MPLS L3 VPN Walkthrough
Let me go over a basic MPLS L3 VPN using the topology below.
Here AS 2345 makes up the network that will provide the MPLS L3 VPN service to AS 6 and AS 78.
Building a MPLS L3 VPN service requires a couple of technologies for label exchange:
- MPLS – LDP
- BGP – VPNv4
For both LDP and BGP we need reachability of the loopback interfaces of the routers in AS 2345. I will go over the reason for this in a bit.
LDP
LDP (Label Distribution Protocol) is the protocol in charge of providing a transit label. It does so by having each router allocate a label for any IGP prefix it knows about and advertise those IP and label bindings to its neighbors. Let’s have a look at an example of this between R1 and R2.
! R1 config: interface Loopback0 ip address 1.1.1.1 255.255.255.255 ip ospf 1 area 0 ! interface GigabitEthernet1.12 encapsulation dot1Q 12 ip address 10.0.12.1 255.255.255.0 ip ospf network point-to-point ip ospf 1 area 0 mpls ip R1#
The configuration of R2 is very similar to that of R1 so I will not provide it to save space and avoid clutter.

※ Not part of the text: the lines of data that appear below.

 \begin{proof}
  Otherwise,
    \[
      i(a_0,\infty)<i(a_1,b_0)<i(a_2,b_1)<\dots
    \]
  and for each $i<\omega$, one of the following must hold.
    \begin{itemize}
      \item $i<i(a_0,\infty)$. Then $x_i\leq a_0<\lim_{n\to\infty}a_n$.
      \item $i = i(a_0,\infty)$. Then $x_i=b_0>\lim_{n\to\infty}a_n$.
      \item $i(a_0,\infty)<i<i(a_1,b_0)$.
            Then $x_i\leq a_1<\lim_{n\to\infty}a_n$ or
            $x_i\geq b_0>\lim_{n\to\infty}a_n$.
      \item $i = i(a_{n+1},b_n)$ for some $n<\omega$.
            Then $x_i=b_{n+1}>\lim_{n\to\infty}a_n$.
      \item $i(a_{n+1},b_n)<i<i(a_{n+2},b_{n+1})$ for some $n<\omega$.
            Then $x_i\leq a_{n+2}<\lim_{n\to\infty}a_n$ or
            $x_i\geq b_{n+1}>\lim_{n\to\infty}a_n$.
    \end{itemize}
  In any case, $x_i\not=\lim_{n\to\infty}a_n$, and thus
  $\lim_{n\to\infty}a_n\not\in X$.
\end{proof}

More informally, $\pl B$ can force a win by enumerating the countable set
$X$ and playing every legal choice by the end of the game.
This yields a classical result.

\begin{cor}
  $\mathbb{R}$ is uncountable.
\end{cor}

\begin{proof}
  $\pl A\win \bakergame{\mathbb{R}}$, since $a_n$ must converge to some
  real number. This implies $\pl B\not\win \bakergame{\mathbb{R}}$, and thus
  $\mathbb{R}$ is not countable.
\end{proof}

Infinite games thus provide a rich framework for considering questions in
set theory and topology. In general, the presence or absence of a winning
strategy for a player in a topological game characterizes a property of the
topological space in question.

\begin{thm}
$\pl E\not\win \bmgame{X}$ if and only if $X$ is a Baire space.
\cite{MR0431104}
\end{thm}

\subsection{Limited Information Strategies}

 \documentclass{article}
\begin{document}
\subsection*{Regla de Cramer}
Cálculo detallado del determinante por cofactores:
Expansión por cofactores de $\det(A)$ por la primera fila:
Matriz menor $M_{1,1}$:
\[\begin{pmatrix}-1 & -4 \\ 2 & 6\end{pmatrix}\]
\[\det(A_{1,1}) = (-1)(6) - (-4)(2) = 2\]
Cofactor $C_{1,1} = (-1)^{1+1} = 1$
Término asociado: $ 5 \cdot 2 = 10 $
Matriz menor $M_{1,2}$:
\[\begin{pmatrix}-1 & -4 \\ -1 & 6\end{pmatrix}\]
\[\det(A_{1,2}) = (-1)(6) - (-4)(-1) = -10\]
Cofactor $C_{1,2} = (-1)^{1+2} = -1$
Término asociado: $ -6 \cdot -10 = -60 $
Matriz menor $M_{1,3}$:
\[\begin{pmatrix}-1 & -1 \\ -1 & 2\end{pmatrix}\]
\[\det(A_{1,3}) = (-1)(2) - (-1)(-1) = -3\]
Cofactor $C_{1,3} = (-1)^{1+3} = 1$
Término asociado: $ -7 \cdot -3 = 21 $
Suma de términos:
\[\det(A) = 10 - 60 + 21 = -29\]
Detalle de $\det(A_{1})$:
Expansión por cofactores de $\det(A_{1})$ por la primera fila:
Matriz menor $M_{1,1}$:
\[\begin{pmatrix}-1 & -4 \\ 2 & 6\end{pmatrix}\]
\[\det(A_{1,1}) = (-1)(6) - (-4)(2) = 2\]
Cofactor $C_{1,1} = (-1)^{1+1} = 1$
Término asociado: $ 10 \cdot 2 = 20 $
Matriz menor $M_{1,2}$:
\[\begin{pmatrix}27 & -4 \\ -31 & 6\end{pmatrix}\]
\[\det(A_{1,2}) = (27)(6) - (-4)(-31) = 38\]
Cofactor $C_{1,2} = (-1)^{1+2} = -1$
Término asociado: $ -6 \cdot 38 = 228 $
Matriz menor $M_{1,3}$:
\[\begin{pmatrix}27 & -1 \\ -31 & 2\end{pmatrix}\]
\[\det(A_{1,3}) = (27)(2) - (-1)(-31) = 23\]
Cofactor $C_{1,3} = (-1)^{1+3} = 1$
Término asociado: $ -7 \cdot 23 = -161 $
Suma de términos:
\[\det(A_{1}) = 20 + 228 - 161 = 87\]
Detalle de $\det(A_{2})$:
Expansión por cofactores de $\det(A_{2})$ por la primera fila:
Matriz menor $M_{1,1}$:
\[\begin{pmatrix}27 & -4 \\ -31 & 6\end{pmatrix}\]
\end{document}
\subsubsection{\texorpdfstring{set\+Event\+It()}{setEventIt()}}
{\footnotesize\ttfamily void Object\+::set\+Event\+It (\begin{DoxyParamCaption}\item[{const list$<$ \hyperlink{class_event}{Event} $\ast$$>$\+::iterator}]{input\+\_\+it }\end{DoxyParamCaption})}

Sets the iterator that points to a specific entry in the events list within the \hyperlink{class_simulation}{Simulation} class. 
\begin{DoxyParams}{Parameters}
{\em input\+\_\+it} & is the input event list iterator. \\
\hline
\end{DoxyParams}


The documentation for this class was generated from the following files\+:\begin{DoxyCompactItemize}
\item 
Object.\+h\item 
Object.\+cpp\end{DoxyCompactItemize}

Time for verification. We will look at it from R2’s perspective:
! R2 LDP verification: R2#sh mpls ldp neighbor Peer LDP Ident: 1.1.1.1:0; Local LDP Ident 2.2.2.2:0 TCP connection: 1.1.1.1.646 - 2.2.2.2.38200 State: Oper; Msgs sent/rcvd: 426/427; Downstream Up time: 06:02:37 LDP discovery sources: GigabitEthernet1.12, Src IP addr: 10.0.12.1 Addresses bound to peer LDP Ident: 10.0.12.1 10.0.13.1 10.0.14.1 10.0.15.1 1.1.1.1 R2#
We have a lot of interesting information here. First of all what you always must look for in this output is the Peer LDP Ident. This is the LDP router-id of the neighbor. By default this router-id is also used to establish the TCP session between the routers. This is one of the reasons why I wrote earlier that the loopback must be reachable.
Next very important thing to verify is the State. A state of Oper (Operational) means that everything is good.
Lastly the Addresses bound to peer LDP Ident section is very important. I will touch on this a bit later.
So far so good. Now let’s see which labels we have generated and received on R2.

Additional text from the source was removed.